EXTRACTED DATA
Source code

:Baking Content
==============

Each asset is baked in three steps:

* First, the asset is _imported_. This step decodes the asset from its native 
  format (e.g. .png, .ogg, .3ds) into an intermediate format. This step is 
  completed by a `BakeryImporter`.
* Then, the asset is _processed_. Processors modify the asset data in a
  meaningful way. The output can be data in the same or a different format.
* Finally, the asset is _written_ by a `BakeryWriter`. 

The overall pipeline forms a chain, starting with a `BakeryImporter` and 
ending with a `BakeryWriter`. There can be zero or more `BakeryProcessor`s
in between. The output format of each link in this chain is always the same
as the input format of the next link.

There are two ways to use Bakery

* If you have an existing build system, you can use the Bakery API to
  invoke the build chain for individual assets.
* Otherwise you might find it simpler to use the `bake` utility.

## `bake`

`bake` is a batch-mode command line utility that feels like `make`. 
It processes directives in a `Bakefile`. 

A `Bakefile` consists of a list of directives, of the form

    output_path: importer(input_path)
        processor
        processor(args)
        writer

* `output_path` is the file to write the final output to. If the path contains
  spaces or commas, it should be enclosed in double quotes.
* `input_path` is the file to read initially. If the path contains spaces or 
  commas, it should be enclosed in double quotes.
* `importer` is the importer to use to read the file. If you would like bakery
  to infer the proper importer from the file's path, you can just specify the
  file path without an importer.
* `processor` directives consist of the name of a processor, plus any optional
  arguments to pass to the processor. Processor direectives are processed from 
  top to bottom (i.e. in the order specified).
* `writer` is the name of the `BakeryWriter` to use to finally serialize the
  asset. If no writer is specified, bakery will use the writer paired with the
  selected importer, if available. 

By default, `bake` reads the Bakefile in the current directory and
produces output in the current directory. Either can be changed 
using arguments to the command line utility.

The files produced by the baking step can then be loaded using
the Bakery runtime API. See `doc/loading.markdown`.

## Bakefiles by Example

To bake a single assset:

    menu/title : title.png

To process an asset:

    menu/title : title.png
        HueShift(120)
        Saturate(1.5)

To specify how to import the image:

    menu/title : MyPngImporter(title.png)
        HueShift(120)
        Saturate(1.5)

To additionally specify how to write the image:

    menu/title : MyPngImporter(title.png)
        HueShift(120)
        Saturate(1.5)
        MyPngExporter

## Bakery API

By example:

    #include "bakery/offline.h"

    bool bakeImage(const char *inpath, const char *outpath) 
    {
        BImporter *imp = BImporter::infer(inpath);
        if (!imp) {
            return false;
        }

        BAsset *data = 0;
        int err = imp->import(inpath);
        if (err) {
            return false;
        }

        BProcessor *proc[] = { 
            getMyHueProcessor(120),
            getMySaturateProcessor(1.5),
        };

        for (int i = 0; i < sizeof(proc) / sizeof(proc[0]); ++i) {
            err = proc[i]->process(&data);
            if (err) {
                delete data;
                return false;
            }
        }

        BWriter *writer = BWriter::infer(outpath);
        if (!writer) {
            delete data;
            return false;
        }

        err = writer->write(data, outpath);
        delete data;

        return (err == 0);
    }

WORK REQUIRED
Take the line that contains "for (int i = 0;" and each line after it down to the last of the records, and retype them exactly; add nothing else.

YOUR SOLUTION
        for (int i = 0; i < sizeof(proc) / sizeof(proc[0]); ++i) {
            err = proc[i]->process(&data);
            if (err) {
                delete data;
                return false;
            }
        }

        BWriter *writer = BWriter::infer(outpath);
        if (!writer) {
            delete data;
            return false;
        }

        err = writer->write(data, outpath);
        delete data;

        return (err == 0);
    }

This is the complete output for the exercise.